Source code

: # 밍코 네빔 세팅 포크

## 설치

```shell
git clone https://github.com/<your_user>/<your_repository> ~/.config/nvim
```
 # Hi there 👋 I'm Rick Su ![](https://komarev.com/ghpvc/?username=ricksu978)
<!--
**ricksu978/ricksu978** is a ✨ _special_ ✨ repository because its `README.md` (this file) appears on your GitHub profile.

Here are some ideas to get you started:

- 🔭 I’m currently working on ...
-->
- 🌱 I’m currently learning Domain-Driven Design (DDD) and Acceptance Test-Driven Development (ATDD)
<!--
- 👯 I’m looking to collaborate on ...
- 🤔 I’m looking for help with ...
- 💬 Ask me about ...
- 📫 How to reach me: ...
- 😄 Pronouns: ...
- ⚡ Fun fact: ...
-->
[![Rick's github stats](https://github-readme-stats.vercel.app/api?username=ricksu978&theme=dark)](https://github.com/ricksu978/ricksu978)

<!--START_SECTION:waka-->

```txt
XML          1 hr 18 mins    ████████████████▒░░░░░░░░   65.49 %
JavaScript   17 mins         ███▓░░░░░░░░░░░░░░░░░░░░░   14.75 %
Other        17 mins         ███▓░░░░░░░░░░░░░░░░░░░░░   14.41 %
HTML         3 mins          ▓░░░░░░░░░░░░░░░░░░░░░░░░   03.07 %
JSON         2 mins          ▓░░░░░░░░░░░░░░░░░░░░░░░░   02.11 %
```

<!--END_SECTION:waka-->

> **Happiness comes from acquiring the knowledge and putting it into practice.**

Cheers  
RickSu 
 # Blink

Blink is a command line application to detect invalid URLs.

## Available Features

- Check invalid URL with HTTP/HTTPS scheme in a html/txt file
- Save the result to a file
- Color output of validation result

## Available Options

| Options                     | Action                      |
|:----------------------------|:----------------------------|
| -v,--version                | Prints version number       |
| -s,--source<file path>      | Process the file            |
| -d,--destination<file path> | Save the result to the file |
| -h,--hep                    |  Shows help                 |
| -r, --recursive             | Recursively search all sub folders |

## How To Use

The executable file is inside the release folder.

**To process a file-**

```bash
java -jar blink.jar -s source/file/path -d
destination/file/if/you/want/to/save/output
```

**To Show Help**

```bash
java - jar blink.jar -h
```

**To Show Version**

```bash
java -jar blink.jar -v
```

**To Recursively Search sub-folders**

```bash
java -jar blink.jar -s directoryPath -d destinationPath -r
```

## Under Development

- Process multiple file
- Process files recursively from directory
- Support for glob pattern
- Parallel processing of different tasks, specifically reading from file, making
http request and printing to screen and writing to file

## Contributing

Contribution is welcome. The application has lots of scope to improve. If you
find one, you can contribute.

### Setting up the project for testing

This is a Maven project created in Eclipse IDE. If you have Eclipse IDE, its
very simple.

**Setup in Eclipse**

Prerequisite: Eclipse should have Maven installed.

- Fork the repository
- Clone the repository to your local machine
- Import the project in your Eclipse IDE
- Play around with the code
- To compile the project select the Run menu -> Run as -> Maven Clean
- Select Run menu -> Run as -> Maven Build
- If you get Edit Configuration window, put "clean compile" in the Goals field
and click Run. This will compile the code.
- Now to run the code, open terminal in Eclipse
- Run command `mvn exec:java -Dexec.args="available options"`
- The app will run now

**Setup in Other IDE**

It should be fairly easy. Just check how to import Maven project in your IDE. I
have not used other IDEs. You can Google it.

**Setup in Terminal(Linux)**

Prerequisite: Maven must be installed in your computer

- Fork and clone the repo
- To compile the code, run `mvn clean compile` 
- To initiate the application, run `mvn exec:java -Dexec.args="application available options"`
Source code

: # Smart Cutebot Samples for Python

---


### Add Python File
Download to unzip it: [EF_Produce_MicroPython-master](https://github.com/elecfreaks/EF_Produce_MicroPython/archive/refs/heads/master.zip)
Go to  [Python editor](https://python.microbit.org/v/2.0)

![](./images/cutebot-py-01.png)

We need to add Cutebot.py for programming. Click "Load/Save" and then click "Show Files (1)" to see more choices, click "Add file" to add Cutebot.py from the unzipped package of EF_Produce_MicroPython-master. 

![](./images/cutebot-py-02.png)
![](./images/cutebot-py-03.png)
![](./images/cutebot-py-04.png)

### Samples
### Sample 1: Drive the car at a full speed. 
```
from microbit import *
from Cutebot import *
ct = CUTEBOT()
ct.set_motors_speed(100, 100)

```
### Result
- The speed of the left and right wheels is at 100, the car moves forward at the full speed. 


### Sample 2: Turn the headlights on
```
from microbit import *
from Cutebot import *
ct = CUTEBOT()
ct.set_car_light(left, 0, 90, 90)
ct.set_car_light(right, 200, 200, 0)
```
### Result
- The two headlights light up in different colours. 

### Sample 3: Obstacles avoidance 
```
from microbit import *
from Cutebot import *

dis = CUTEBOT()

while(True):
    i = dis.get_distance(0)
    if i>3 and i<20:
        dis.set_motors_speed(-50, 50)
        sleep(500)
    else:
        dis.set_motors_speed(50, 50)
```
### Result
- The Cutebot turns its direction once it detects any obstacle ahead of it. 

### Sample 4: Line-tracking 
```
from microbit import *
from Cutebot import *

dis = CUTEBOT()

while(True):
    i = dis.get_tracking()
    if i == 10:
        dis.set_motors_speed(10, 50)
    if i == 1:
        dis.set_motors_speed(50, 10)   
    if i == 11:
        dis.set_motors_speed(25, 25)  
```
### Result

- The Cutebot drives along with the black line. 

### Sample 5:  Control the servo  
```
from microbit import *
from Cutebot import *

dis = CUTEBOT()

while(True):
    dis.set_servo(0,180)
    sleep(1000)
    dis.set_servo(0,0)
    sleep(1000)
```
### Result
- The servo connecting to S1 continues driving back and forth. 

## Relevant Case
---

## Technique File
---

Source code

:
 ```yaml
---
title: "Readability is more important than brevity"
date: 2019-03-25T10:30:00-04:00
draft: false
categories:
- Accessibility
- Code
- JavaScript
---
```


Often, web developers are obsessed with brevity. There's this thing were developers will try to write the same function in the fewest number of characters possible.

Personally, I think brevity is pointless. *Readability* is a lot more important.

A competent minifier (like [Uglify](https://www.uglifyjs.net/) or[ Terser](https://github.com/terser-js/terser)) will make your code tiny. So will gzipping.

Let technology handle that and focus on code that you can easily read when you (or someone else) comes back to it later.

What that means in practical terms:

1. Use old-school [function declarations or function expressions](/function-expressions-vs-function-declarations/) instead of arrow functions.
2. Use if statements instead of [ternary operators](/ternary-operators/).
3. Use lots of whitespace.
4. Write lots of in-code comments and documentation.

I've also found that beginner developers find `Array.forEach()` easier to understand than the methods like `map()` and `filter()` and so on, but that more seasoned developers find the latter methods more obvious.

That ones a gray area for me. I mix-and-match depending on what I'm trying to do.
- - -
### What to produce
This exercise calls for every record above to be written out again exactly.

### Worked solution
Source code

: # 밍코 네빔 세팅 포크

## 설치

```shell
git clone https://github.com/<your_user>/<your_repository> ~/.config/nvim
```
 # Hi there 👋 I'm Rick Su ![](https://komarev.com/ghpvc/?username=ricksu978)
<!--
**ricksu978/ricksu978** is a ✨ _special_ ✨ repository because its `README.md` (this file) appears on your GitHub profile.

Here are some ideas to get you started:

- 🔭 I’m currently working on ...
-->
- 🌱 I’m currently learning Domain-Driven Design (DDD) and Acceptance Test-Driven Development (ATDD)
<!--
- 👯 I’m looking to collaborate on ...
- 🤔 I’m looking for help with ...
- 💬 Ask me about ...
- 📫 How to reach me: ...
- 😄 Pronouns: ...
- ⚡ Fun fact: ...
-->
[![Rick's github stats](https://github-readme-stats.vercel.app/api?username=ricksu978&theme=dark)](https://github.com/ricksu978/ricksu978)

<!--START_SECTION:waka-->

```txt
XML          1 hr 18 mins    ████████████████▒░░░░░░░░   65.49 %
JavaScript   17 mins         ███▓░░░░░░░░░░░░░░░░░░░░░   14.75 %
Other        17 mins         ███▓░░░░░░░░░░░░░░░░░░░░░   14.41 %
HTML         3 mins          ▓░░░░░░░░░░░░░░░░░░░░░░░░   03.07 %
JSON         2 mins          ▓░░░░░░░░░░░░░░░░░░░░░░░░   02.11 %
```

<!--END_SECTION:waka-->

> **Happiness comes from acquiring the knowledge and putting it into practice.**

Cheers  
RickSu 
 # Blink

Blink is a command line application to detect invalid URLs.

## Available Features

- Check invalid URL with HTTP/HTTPS scheme in a html/txt file
- Save the result to a file
- Color output of validation result

## Available Options

| Options                     | Action                      |
|:----------------------------|:----------------------------|
| -v,--version                | Prints version number       |
| -s,--source<file path>      | Process the file            |
| -d,--destination<file path> | Save the result to the file |
| -h,--hep                    |  Shows help                 |
| -r, --recursive             | Recursively search all sub folders |

## How To Use

The executable file is inside the release folder.

**To process a file-**

```bash
java -jar blink.jar -s source/file/path -d
destination/file/if/you/want/to/save/output
```

**To Show Help**

```bash
java - jar blink.jar -h
```

**To Show Version**

```bash
java -jar blink.jar -v
```

**To Recursively Search sub-folders**

```bash
java -jar blink.jar -s directoryPath -d destinationPath -r
```

## Under Development

- Process multiple file
- Process files recursively from directory
- Support for glob pattern
- Parallel processing of different tasks, specifically reading from file, making
http request and printing to screen and writing to file

## Contributing

Contribution is welcome. The application has lots of scope to improve. If you
find one, you can contribute.

### Setting up the project for testing

This is a Maven project created in Eclipse IDE. If you have Eclipse IDE, its
very simple.

**Setup in Eclipse**

Prerequisite: Eclipse should have Maven installed.

- Fork the repository
- Clone the repository to your local machine
- Import the project in your Eclipse IDE
- Play around with the code
- To compile the project select the Run menu -> Run as -> Maven Clean
- Select Run menu -> Run as -> Maven Build
- If you get Edit Configuration window, put "clean compile" in the Goals field
and click Run. This will compile the code.
- Now to run the code, open terminal in Eclipse
- Run command `mvn exec:java -Dexec.args="available options"`
- The app will run now

**Setup in Other IDE**

It should be fairly easy. Just check how to import Maven project in your IDE. I
have not used other IDEs. You can Google it.

**Setup in Terminal(Linux)**

Prerequisite: Maven must be installed in your computer

- Fork and clone the repo
- To compile the code, run `mvn clean compile` 
- To initiate the application, run `mvn exec:java -Dexec.args="application available options"`
Source code

: # Smart Cutebot Samples for Python

---


### Add Python File
Download to unzip it: [EF_Produce_MicroPython-master](https://github.com/elecfreaks/EF_Produce_MicroPython/archive/refs/heads/master.zip)
Go to  [Python editor](https://python.microbit.org/v/2.0)

![](./images/cutebot-py-01.png)

We need to add Cutebot.py for programming. Click "Load/Save" and then click "Show Files (1)" to see more choices, click "Add file" to add Cutebot.py from the unzipped package of EF_Produce_MicroPython-master. 

![](./images/cutebot-py-02.png)
![](./images/cutebot-py-03.png)
![](./images/cutebot-py-04.png)

### Samples
### Sample 1: Drive the car at a full speed. 
```
from microbit import *
from Cutebot import *
ct = CUTEBOT()
ct.set_motors_speed(100, 100)

```
### Result
- The speed of the left and right wheels is at 100, the car moves forward at the full speed. 


### Sample 2: Turn the headlights on
```
from microbit import *
from Cutebot import *
ct = CUTEBOT()
ct.set_car_light(left, 0, 90, 90)
ct.set_car_light(right, 200, 200, 0)
```
### Result
- The two headlights light up in different colours. 

### Sample 3: Obstacles avoidance 
```
from microbit import *
from Cutebot import *

dis = CUTEBOT()

while(True):
    i = dis.get_distance(0)
    if i>3 and i<20:
        dis.set_motors_speed(-50, 50)
        sleep(500)
    else:
        dis.set_motors_speed(50, 50)
```
### Result
- The Cutebot turns its direction once it detects any obstacle ahead of it. 

### Sample 4: Line-tracking 
```
from microbit import *
from Cutebot import *

dis = CUTEBOT()

while(True):
    i = dis.get_tracking()
    if i == 10:
        dis.set_motors_speed(10, 50)
    if i == 1:
        dis.set_motors_speed(50, 10)   
    if i == 11:
        dis.set_motors_speed(25, 25)  
```
### Result

- The Cutebot drives along with the black line. 

### Sample 5:  Control the servo  
```
from microbit import *
from Cutebot import *

dis = CUTEBOT()

while(True):
    dis.set_servo(0,180)
    sleep(1000)
    dis.set_servo(0,0)
    sleep(1000)
```
### Result
- The servo connecting to S1 continues driving back and forth. 

## Relevant Case
---

## Technique File
---

Source code

:
 ```yaml
---
title: "Readability is more important than brevity"
date: 2019-03-25T10:30:00-04:00
draft: false
categories:
- Accessibility
- Code
- JavaScript
---
```


Often, web developers are obsessed with brevity. There's this thing were developers will try to write the same function in the fewest number of characters possible.

Personally, I think brevity is pointless. *Readability* is a lot more important.

A competent minifier (like [Uglify](https://www.uglifyjs.net/) or[ Terser](https://github.com/terser-js/terser)) will make your code tiny. So will gzipping.

Let technology handle that and focus on code that you can easily read when you (or someone else) comes back to it later.

What that means in practical terms:

1. Use old-school [function declarations or function expressions](/function-expressions-vs-function-declarations/) instead of arrow functions.
2. Use if statements instead of [ternary operators](/ternary-operators/).
3. Use lots of whitespace.
4. Write lots of in-code comments and documentation.

I've also found that beginner developers find `Array.forEach()` easier to understand than the methods like `map()` and `filter()` and so on, but that more seasoned developers find the latter methods more obvious.

That ones a gray area for me. I mix-and-match depending on what I'm trying to do.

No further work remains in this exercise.